Hip Hop, Modern and Kathak dance to play Kohler
The important Sheboygan incubator and cultural hub known as John Michael Kohler Arts Center has an incredibly strong season of film, visual arts, music and stage performances in the 2009-10 brochure. But it’s a set of dance programs in the Footlights Performance series that grabs attention. One will bring back a landmark performance that brought street dance and ballet closer than ever. One brings an internationally renowned choreographer (and Milwaukee native) with her progressive company to organize a special piece just for the center. And, the last features a former child prodigy who has gone on to become a preeminent figure of a traditional dance form in India and America.

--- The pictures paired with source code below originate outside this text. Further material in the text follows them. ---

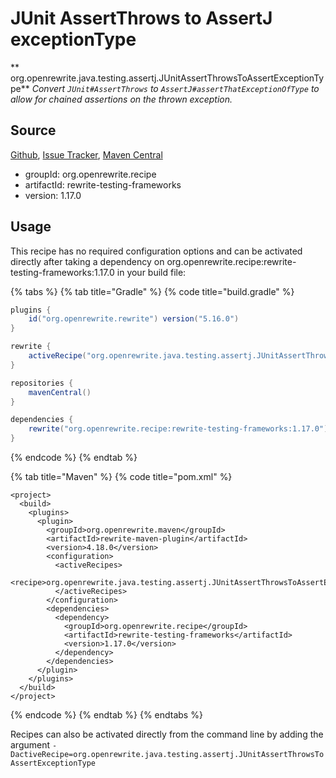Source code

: # JUnit AssertThrows to AssertJ exceptionType

** org.openrewrite.java.testing.assertj.JUnitAssertThrowsToAssertExceptionType**
_Convert `JUnit#AssertThrows` to `AssertJ#assertThatExceptionOfType` to allow for chained assertions on the thrown exception._

## Source

[Github](https://github.com/openrewrite/rewrite-testing-frameworks), [Issue Tracker](https://github.com/openrewrite/rewrite-testing-frameworks/issues), [Maven Central](https://search.maven.org/artifact/org.openrewrite.recipe/rewrite-testing-frameworks/1.17.0/jar)

* groupId: org.openrewrite.recipe
* artifactId: rewrite-testing-frameworks
* version: 1.17.0


## Usage

This recipe has no required configuration options and can be activated directly after taking a dependency on org.openrewrite.recipe:rewrite-testing-frameworks:1.17.0 in your build file:

{% tabs %}
{% tab title="Gradle" %}
{% code title="build.gradle" %}
```groovy
plugins {
    id("org.openrewrite.rewrite") version("5.16.0")
}

rewrite {
    activeRecipe("org.openrewrite.java.testing.assertj.JUnitAssertThrowsToAssertExceptionType")
}

repositories {
    mavenCentral()
}

dependencies {
    rewrite("org.openrewrite.recipe:rewrite-testing-frameworks:1.17.0")
}
```
{% endcode %}
{% endtab %}

{% tab title="Maven" %}
{% code title="pom.xml" %}
```markup
<project>
  <build>
    <plugins>
      <plugin>
        <groupId>org.openrewrite.maven</groupId>
        <artifactId>rewrite-maven-plugin</artifactId>
        <version>4.18.0</version>
        <configuration>
          <activeRecipes>
            <recipe>org.openrewrite.java.testing.assertj.JUnitAssertThrowsToAssertExceptionType</recipe>
          </activeRecipes>
        </configuration>
        <dependencies>
          <dependency>
            <groupId>org.openrewrite.recipe</groupId>
            <artifactId>rewrite-testing-frameworks</artifactId>
            <version>1.17.0</version>
          </dependency>
        </dependencies>
      </plugin>
    </plugins>
  </build>
</project>
```
{% endcode %}
{% endtab %}
{% endtabs %}

Recipes can also be activated directly from the command line by adding the argument `-DactiveRecipe=org.openrewrite.java.testing.assertj.JUnitAssertThrowsToAssertExceptionType`
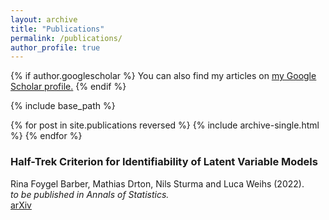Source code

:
 ```yaml
---
layout: archive
title: "Publications"
permalink: /publications/
author_profile: true
---
```


{% if author.googlescholar %}
  You can also find my articles on <u><a href="{{author.googlescholar}}">my Google Scholar profile</a>.</u>
{% endif %}

{% include base_path %}

{% for post in site.publications reversed %}
  {% include archive-single.html %}
{% endfor %}

### Half-Trek Criterion for Identifiability of Latent Variable Models
Rina Foygel Barber, Mathias Drton, Nils Sturma and Luca Weihs (2022).\
*to be published in Annals of Statistics.*\
[arXiv](https://arxiv.org/abs/2201.04457)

Performing Arts coordinator Ann Brusky acknowledges that when the staff planned this year’s shows, they wanted to “get gutsy.” She notes that hyping hip hop in Sheboygan isn’t as strange as it may seem. In previous years, programs and education seminars of this style have been wildly successful. They haven’t had anything like it in awhile, but the return of Rennie Harris with a grant from the NEA’s American Masterpiece: Dance helped to bring the piece Students of the Asphalt Jungle back to life. Harris has been pretty blunt about his background and how strict he stays to the discipline of hip hop dance artistically, so it will be interesting to see it performed again.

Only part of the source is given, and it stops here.